The number of all combinations to be examined for finding all dominated applications is  $\binom{N}{2} = N \times (N-1)/2$  which is of order  $\mathcal{O}(N^2)$ . We now introduce a property that can be used to reduce the number of necessary examinations.

**Claim 2:** None of the applications in set  $\mathcal{A}' \subseteq \mathcal{A}$  can dominate another application *if and only if* there is an application sequence  $(A_{s_i}), A_{s_i} \in \mathcal{A}', 1 \leq i \leq |\mathcal{A}'|$  such that the sequence is sorted into an increasing order of maximum frequency **and** an increasing order of execution clock cycles, i.e.  $\forall 1 \leq i < |\mathcal{A}'| : f_{s_i} < f_{s_{i+1}}$  and  $c_{s_i} < c_{s_{i+1}}$ .

**Proof:** Suppose for the purpose of contradiction that  $\mathcal{A}'$  is not sorted into strict increasing order of (i) execution clock cycles and (ii) frequencies.
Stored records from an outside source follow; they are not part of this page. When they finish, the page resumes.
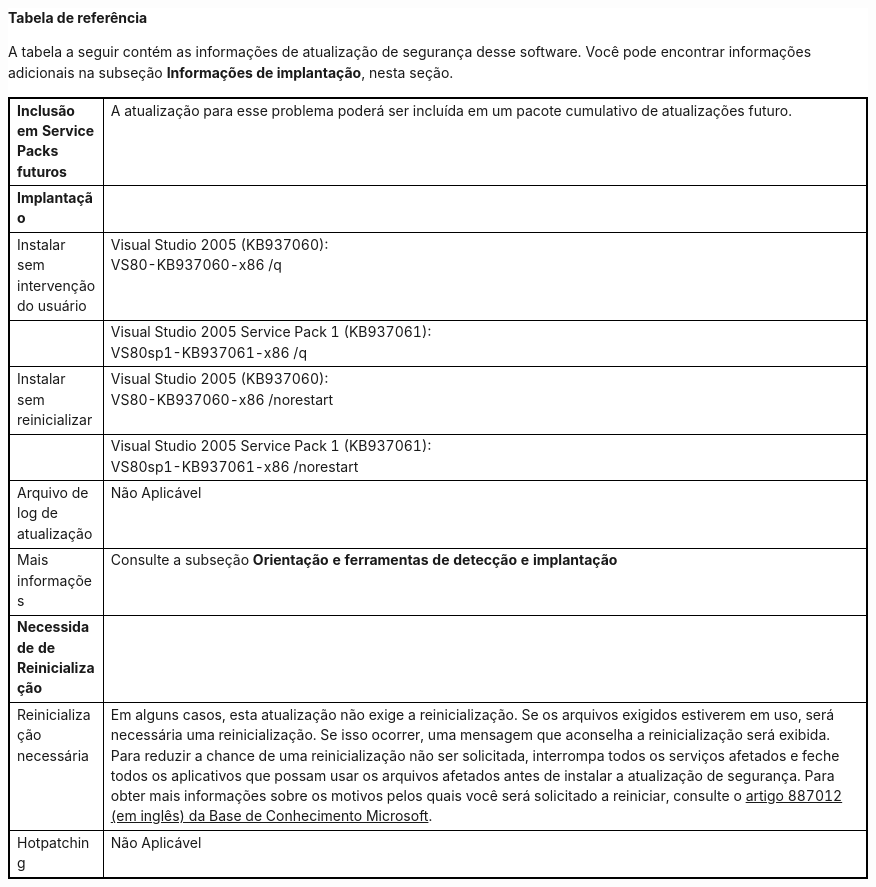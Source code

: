 **Tabela de referência**

A tabela a seguir contém as informações de atualização de segurança desse software. Você pode encontrar informações adicionais na subseção **Informações de implantação**, nesta seção.

 
<table style="border:1px solid black;">
<tbody>
<tr class="odd">
<td style="border:1px solid black;"><strong>Inclusão em Service Packs futuros</strong></td>
<td style="border:1px solid black;">A atualização para esse problema poderá ser incluída em um pacote cumulativo de atualizações futuro.</td>
</tr>
<tr class="even">
<td style="border:1px solid black;"><strong>Implantação</strong></td>
<td style="border:1px solid black;"></td>
</tr>
<tr class="odd">
<td style="border:1px solid black;">Instalar sem intervenção do usuário</td>
<td style="border:1px solid black;">Visual Studio 2005 (KB937060):<br />
VS80-KB937060-x86 /q</td>
</tr>
<tr class="even">
<td style="border:1px solid black;"></td>
<td style="border:1px solid black;">Visual Studio 2005 Service Pack 1 (KB937061):<br />
VS80sp1-KB937061-x86 /q</td>
</tr>
<tr class="odd">
<td style="border:1px solid black;">Instalar sem reinicializar</td>
<td style="border:1px solid black;">Visual Studio 2005 (KB937060):<br />
VS80-KB937060-x86 /norestart</td>
</tr>
<tr class="even">
<td style="border:1px solid black;"></td>
<td style="border:1px solid black;">Visual Studio 2005 Service Pack 1 (KB937061):<br />
VS80sp1-KB937061-x86 /norestart</td>
</tr>
<tr class="odd">
<td style="border:1px solid black;">Arquivo de log de atualização</td>
<td style="border:1px solid black;">Não Aplicável</td>
</tr>
<tr class="even">
<td style="border:1px solid black;">Mais informações</td>
<td style="border:1px solid black;">Consulte a subseção <strong>Orientação e ferramentas de detecção e implantação</strong></td>
</tr>
<tr class="odd">
<td style="border:1px solid black;"><strong>Necessidade de Reinicialização</strong></td>
<td style="border:1px solid black;"></td>
</tr>
<tr class="even">
<td style="border:1px solid black;">Reinicialização necessária</td>
<td style="border:1px solid black;">Em alguns casos, esta atualização não exige a reinicialização. Se os arquivos exigidos estiverem em uso, será necessária uma reinicialização. Se isso ocorrer, uma mensagem que aconselha a reinicialização será exibida.<br />
Para reduzir a chance de uma reinicialização não ser solicitada, interrompa todos os serviços afetados e feche todos os aplicativos que possam usar os arquivos afetados antes de instalar a atualização de segurança. Para obter mais informações sobre os motivos pelos quais você será solicitado a reiniciar, consulte o <a href="http://support.microsoft.com/kb/887012">artigo 887012 (em inglês) da Base de Conhecimento Microsoft</a>.</td>
</tr>
<tr class="odd">
<td style="border:1px solid black;">Hotpatching</td>
<td style="border:1px solid black;">Não Aplicável</td>
</tr>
Then  $A_{s_x}, A_{s_y} \in \mathcal{A}'$  can be found, where either (i)  $f_{s_x} < f_{s_y}$  but  $c_{s_x} \not< c_{s_y}$  (i.e.  $c_{s_x} \ge c_{s_y}$ ), or (ii)  $c_{s_x} < c_{s_y}$  but  $f_{s_x} \not< f_{s_y}$  (i.e.  $f_{s_x} \ge f_{s_y}$ ). According to Definition 1, in case (i)  $A_{s_x}$  dominates  $A_{s_y}$  and in case (ii)  $A_{s_y}$  dominates  $A_{s_x}$ , which is a contradiction.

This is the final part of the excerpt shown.